Improving treatment, in and out of the hospital
Lustberg’s research includes a clinical trial investigating how social factors such as loneliness impact breast cancer patients’ levels of PTEN, a natural tumor-suppressing protein.
“Patients with more social support do better, and we’re trying to understand the mechanism behind this so we can design better interventions,” she says.
Lustberg’s efforts to improve patients’ reactions to treatments also include investigations of the toxicity of chemotherapy and immunotherapy.
“The goal is to help patients tolerate these treatments better so they can receive them for longer periods and have better outcomes,” she says.

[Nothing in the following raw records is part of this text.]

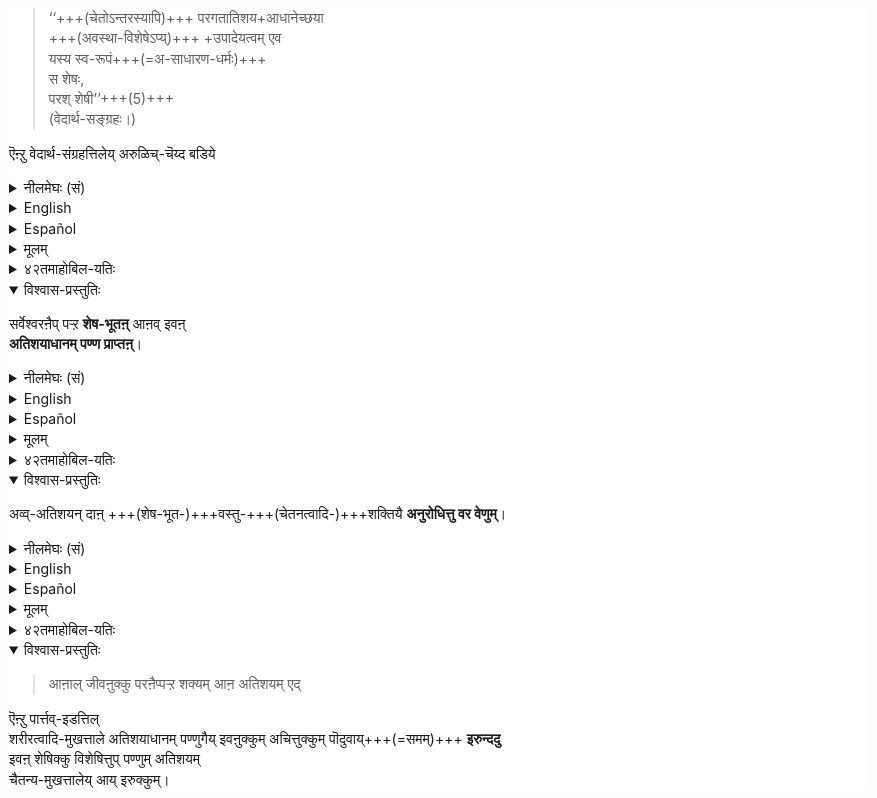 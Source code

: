 > ‘‘+++(चेतोऽन्तरस्यापि)+++ परगतातिशय+आधानेच्छया  
+++(अवस्था-विशेषेऽप्य्)+++ +उपादेयत्वम् एव  
> यस्य स्व-रूपं+++(=अ-साधारण-धर्मः)+++  
> स शेषः,  
> परश् शेषी’’+++(5)+++  
> (वेदार्थ-सङ्ग्रहः।) 

ऎऩ्ऱु वेदार्थ-संग्रहत्तिलेय् अरुळिच्-चॆय्द बडिये
</details>

<details><summary>नीलमेघः (सं)</summary></details>


<details><summary>English</summary></details>

<details><summary>Español</summary></details>

<details><summary>मूलम्</summary></details>

<details><summary>४२तमाहोबिल-यतिः</summary></details>


<details open><summary>विश्वास-प्रस्तुतिः</summary>

सर्वेश्वरऩैप् पऱ्ऱ **शेष-भूतऩ्** आऩव् इवऩ्  
**अतिशयाधानम् पण्ण प्राप्तऩ्**। 
</details>

<details><summary>नीलमेघः (सं)</summary></details>


<details><summary>English</summary></details>

<details><summary>Español</summary></details>


<details><summary>मूलम्</summary></details>

<details><summary>४२तमाहोबिल-यतिः</summary></details>



<details open><summary>विश्वास-प्रस्तुतिः</summary>

अव्व्-अतिशयन् दाऩ् +++(शेष-भूत-)+++वस्तु-+++(चेतनत्वादि-)+++शक्तियै **अनुरोधित्तु वर वेणुम्**। 
</details>

<details><summary>नीलमेघः (सं)</summary></details>


<details><summary>English</summary></details>

<details><summary>Español</summary></details>


<details><summary>मूलम्</summary></details>

<details><summary>४२तमाहोबिल-यतिः</summary></details>



<details open><summary>विश्वास-प्रस्तुतिः</summary>

> आऩाल् जीवऩुक्कु परऩैप्पऱ्ऱ शक्यम् आऩ अतिशयम् एद् 

ऎऩ्ऱु पार्त्तव्-इडत्तिल्  
शरीरत्वादि-मुखत्ताले अतिशयाधानम् पण्णुगैय्  इवऩुक्कुम् अचित्तुक्कुम् पॊदुवाय्+++(=समम्)+++ **इरुन्ददु**  
इवऩ् शेषिक्कु विशेषित्तुप् पण्णुम् अतिशयम्  
चैतन्य-मुखत्तालेय् आय् इरुक्कुम्।
</details>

As part of that work, Lustberg will soon lead a new clinical trial that will investigate chemotherapy-induced neuropathy in the extremities (hands and feet), a common side effect for cancer patients, the symptoms of which include numbness, extreme sensitivity and a burning sensation in the fingers or toes.
Lustberg is also a leader in the OSUCCC – James’ growing commitment to adolescent and young adult (AYA) cancer patients.
“We’re building a two-center program with Nationwide Children’s Hospital to improve the care for these patients,” she says.
Lifelong support through survivorship services
The link that connects all of Lustberg’s professional pursuits is the concept of survivorship.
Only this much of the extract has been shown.